Yalb interrupts, using Shallan's meeting with King Taravangian to impress a new crewman. He mentions seeing the deck turn green earlier, unnerving Shallan, who realizes her fledgling Lightweaving is manifesting visibly. She retreats below deck to research speaking spren, referencing scholarship on the Nightwatcher, and feels deep contentment at her transformed circumstances.

Shallan discovers spheres in her pocket have gone completely dun despite recent infusion. When she visits Jasnah's cabin for replacements, she finds the woman exhausted and afraid. Jasnah connects Shallan's light manipulation to the Surge of Illumination, then reveals the scope of her fear: she believes the Desolations are returning, that parshmen will revolt as Voidbringers, and that Surgebinders are reappearing without the traditions of the Knights Radiant to guide them.

Jasnah explains her true mission: to reach the lost city of Urithiru, whose entrance may be hidden on the Shattered Plains and accessible only to a Radiant. She hopes to find primary sources unaltered by the Hierocracy's historical tampering. Jasnah gives Shallan a book titled Words of Radiance about the Lightweavers. Shallan returns to her cabin, falls asleep reading, and wakes to screams, shouts, and smoke.

Key Events

  • Pattern vocalizes moral confusion over humans eating food, calling it destruction.
  • Shallan experiences an uncontrolled flashback of her father's gardens and forcibly shuts it down.
  • Yalb observes the deck turning green, revealing Shallan's Lightweaving surfacing involuntarily.
  • Shallan's spheres drain mysteriously, confirming Jasnah's theory of a second Surgebinding ability.
  • Jasnah admits her terror about the coming Desolation and parshmen revolution.
  • Jasnah reveals her ultimate goal: locating Urithiru to find unaltered historical records.
  • Jasnah entrusts Shallan with the book Words of Radiance about the Lightweaver order.
  • The chapter ends with Shallan waking to screaming and smoke.

Character Development

Shallan Davar

This chapter shows Shallan's scholarly nature flourishing without immediate crisis. She methodically studies Pattern, cross-references sources, and draws comfort from intellectual work. Her visceral reaction to the memory of her father's gardens reveals ongoing trauma she refuses to face. She demonstrates growing assertiveness by refusing to let Jasnah dismiss her concern, sitting down and demanding honesty. Her inadvertent Lightweaving—making the deck appear green—shows her powers emerging beyond Soulcasting.

Jasnah Kholin

The chapter shatters Jasnah's composed facade. Behind closed doors, she is exhausted, afraid, and isolated. A single fearspren and exhaustion spren betray emotions her words attempt to hide. She carries the immense burden of knowing civilization's potential collapse and being dismissed as paranoid by scholars and ardents. Her decision to share the full scope of her mission with Shallan marks a turning point—she gains a confidant and ally rather than just a ward.

Pattern

Pattern's alien perspective emerges through his horror at eating and his fascination with lies. He categorizes "true lies" as "good lies," hinting at the Cryptic understanding of fundamental truths that humans obscure. He remains silent throughout Jasnah's revelations, observing without comment.

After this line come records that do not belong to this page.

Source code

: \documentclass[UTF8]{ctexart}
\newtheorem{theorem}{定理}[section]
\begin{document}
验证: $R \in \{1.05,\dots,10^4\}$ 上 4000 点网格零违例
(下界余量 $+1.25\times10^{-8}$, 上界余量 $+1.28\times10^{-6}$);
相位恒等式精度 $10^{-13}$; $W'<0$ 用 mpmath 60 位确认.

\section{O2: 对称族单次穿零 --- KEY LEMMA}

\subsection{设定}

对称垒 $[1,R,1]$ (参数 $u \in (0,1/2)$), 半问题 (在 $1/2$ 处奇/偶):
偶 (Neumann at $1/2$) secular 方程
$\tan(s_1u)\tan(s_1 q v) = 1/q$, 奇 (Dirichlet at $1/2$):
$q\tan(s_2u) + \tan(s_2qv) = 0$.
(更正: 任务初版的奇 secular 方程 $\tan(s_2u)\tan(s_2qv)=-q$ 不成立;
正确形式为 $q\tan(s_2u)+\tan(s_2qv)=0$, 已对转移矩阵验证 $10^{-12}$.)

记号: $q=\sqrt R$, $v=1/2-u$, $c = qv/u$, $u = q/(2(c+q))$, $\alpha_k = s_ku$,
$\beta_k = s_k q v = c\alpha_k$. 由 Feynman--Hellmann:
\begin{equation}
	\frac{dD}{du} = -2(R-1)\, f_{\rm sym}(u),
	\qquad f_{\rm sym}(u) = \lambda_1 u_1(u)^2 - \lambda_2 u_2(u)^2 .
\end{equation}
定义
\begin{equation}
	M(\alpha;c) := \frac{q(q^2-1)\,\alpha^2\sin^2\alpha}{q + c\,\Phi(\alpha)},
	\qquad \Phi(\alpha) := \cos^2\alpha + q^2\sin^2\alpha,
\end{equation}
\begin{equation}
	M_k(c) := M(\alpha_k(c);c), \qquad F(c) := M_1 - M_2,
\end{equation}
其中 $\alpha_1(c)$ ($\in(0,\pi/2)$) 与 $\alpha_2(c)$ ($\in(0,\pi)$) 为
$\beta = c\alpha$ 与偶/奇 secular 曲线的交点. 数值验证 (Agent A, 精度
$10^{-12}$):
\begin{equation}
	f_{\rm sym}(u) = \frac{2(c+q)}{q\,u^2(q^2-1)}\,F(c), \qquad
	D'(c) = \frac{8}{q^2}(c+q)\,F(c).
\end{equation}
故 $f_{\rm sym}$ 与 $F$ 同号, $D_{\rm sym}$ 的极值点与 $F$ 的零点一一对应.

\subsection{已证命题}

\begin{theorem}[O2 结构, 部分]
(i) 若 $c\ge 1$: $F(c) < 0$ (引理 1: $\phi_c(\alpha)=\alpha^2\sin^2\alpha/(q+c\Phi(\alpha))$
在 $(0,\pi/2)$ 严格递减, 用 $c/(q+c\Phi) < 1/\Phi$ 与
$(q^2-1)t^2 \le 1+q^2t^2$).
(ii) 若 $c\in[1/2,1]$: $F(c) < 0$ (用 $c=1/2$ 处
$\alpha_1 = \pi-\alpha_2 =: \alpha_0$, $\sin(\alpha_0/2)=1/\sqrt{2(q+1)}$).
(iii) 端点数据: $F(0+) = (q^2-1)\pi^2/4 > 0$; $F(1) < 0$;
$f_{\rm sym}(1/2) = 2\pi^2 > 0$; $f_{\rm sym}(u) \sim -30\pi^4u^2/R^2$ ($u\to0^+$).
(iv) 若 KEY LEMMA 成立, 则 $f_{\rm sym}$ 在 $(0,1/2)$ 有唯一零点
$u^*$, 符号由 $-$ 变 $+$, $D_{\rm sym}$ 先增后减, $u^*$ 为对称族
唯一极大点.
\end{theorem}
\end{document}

Themes, Symbols, or Motifs

Truth and Lies

Pattern's statement that "light makes shadow, truth makes lies" frames the chapter's exploration of hidden knowledge. Jasnah's research uncovers truths suppressed by the Hierocracy, while Shallan actively suppresses her own past. The Lightweavers' connection to "truths" and "lies" as foundational oaths is first hinted at here.

Memory and Suppression

Shallan's violent rejection of the garden memory parallels the historical suppression of Radiant knowledge Jasnah describes. Both operate by forcibly pushing away what is too painful or inconvenient to confront. When Pattern says "I cannot remember," it applies equally to Shallan's chosen amnesia.

The Burden of Knowledge

Jasnah's isolation mirrors the Radiants' lost tradition—she has discovered a world-ending threat but cannot convince anyone to act. The chapter examines how knowing the truth without the power to effect change breeds despair, shown in Jasnah's exhaustion and the single fearspren on her desk.

Destruction and Survival

Pattern perceives eating as "terrible destruction," juxtaposing necessary survival with moral implication. This echoes Jasnah's dilemma: the Alethi economy relies on parshmen slavery, and abolishing it could cause collapse—but keeping them invites catastrophe.

Why This Chapter Matters

"Terrible Destruction" transforms the narrative from a scholarly expedition into a race against apocalyptic disaster. Jasnah's revelations completely reframe the stakes for Shallan's journey: this is no longer about saving her family's estate, but about saving civilization itself. The chapter establishes Urithiru as the central objective, introduces the book Words of Radiance as a narrative device, and connects Shallan's emerging powers to the ancient Radiant order of Lightweavers.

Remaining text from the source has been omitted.